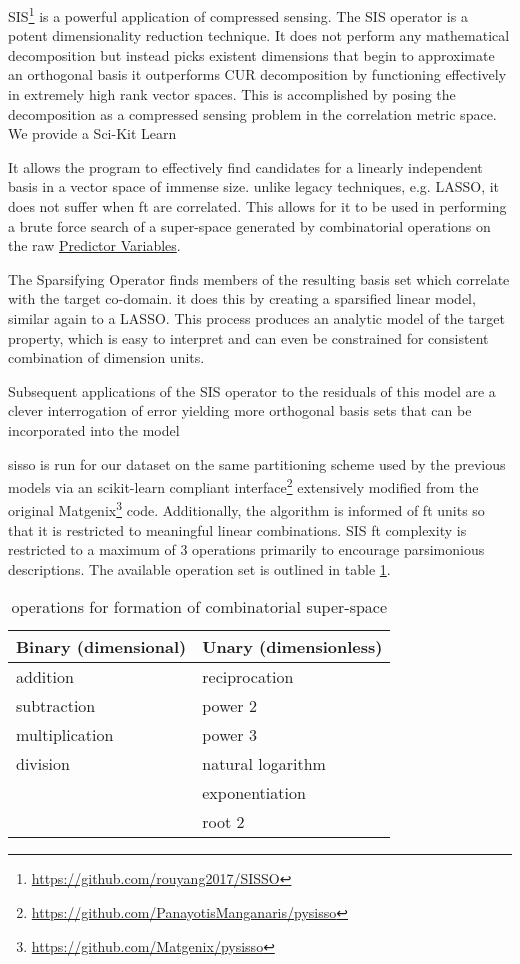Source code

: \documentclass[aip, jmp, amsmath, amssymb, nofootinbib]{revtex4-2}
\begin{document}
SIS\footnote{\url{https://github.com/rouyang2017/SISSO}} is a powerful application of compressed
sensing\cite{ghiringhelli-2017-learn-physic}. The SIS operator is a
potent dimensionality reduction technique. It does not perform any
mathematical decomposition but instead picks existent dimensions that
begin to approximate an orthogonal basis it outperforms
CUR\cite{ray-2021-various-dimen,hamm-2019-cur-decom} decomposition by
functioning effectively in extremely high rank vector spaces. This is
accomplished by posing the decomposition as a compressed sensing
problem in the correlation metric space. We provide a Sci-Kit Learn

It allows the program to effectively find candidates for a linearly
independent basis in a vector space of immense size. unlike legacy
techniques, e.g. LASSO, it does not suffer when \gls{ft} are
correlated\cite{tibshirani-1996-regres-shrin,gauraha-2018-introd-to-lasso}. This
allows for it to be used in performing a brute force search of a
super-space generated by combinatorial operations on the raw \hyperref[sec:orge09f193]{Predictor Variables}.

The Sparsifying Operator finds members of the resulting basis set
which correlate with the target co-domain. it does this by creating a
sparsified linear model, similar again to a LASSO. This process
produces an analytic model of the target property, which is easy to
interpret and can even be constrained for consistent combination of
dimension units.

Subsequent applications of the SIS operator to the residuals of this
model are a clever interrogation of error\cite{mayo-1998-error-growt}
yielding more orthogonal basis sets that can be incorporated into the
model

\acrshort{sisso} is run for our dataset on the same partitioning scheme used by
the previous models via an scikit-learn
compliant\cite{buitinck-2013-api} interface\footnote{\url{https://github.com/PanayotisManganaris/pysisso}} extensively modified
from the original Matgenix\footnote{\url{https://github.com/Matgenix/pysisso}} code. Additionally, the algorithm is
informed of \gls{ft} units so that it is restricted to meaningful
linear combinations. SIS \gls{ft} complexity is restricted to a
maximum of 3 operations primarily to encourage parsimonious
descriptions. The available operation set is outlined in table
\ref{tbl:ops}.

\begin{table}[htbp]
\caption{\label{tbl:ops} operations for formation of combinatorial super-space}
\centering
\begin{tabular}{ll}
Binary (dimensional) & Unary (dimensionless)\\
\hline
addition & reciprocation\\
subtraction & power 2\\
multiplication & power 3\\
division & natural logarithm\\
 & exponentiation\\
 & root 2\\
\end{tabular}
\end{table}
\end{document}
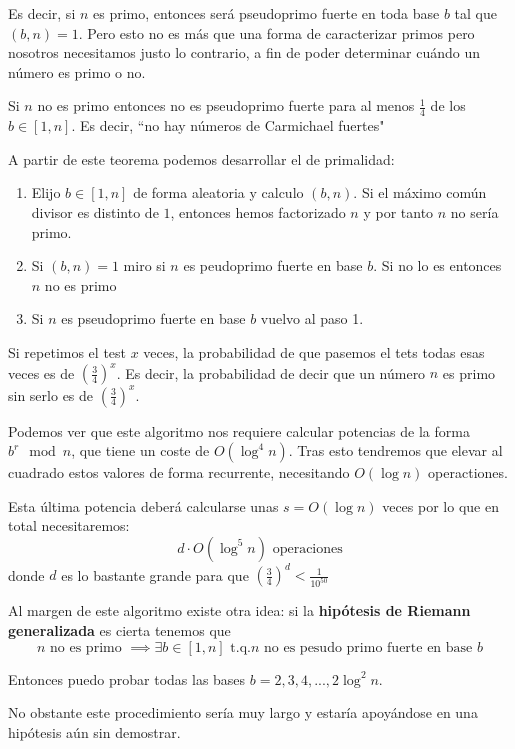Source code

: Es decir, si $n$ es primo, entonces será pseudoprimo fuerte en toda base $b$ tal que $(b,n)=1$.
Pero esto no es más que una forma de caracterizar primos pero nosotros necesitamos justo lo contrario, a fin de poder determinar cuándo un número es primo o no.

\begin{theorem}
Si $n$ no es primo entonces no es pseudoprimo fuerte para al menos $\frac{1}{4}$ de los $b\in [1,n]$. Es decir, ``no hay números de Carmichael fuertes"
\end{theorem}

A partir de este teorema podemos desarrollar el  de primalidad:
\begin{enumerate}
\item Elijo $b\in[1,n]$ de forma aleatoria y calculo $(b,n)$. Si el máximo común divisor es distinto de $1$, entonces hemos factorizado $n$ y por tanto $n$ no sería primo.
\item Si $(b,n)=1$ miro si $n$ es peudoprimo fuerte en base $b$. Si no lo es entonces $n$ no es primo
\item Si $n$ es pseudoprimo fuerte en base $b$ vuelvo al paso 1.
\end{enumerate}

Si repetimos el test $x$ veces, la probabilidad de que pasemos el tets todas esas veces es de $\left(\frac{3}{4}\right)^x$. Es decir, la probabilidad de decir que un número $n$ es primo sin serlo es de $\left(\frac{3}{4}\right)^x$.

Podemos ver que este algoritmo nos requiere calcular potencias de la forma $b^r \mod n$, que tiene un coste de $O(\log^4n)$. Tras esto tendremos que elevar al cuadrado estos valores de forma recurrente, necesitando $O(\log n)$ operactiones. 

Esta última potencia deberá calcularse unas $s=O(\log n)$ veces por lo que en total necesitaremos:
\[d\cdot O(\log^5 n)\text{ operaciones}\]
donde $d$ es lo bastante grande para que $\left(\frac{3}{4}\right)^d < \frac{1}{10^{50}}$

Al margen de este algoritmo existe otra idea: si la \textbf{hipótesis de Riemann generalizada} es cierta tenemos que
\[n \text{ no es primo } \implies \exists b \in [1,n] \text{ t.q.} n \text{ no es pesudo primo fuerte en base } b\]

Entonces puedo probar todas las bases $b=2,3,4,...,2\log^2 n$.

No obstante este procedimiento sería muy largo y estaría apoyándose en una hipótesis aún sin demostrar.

════════════════

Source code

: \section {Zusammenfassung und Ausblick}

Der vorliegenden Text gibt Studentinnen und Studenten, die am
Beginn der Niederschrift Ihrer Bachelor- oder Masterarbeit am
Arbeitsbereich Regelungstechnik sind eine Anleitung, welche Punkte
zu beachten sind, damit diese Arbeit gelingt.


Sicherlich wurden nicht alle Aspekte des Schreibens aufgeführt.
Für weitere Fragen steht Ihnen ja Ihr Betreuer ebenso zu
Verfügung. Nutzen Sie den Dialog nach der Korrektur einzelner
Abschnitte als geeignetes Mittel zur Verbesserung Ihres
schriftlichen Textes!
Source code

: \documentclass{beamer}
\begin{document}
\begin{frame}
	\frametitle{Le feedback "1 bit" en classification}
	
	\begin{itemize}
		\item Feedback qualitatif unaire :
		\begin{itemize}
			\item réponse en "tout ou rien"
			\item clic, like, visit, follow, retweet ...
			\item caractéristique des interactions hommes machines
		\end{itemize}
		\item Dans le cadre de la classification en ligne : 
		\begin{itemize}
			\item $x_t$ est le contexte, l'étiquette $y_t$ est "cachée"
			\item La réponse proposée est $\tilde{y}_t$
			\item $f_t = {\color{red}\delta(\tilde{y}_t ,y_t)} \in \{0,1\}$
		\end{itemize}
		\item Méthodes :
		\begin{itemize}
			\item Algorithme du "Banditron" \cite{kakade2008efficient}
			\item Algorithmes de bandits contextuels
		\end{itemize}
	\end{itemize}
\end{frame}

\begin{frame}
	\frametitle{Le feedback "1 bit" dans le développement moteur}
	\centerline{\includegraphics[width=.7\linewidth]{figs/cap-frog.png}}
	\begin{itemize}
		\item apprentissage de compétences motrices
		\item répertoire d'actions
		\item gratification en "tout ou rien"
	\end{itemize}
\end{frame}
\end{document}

════════════════

> _Activity_:
Would you please repeat exactly the lines above, starting at the line with "functioning effectively in" and stopping at the line with "problem in the", both included?

> _Exercise solution_:
functioning effectively in extremely high rank vector spaces. This is
accomplished by posing the decomposition as a compressed sensing
problem in the correlation metric space. We provide a Sci-Kit Learn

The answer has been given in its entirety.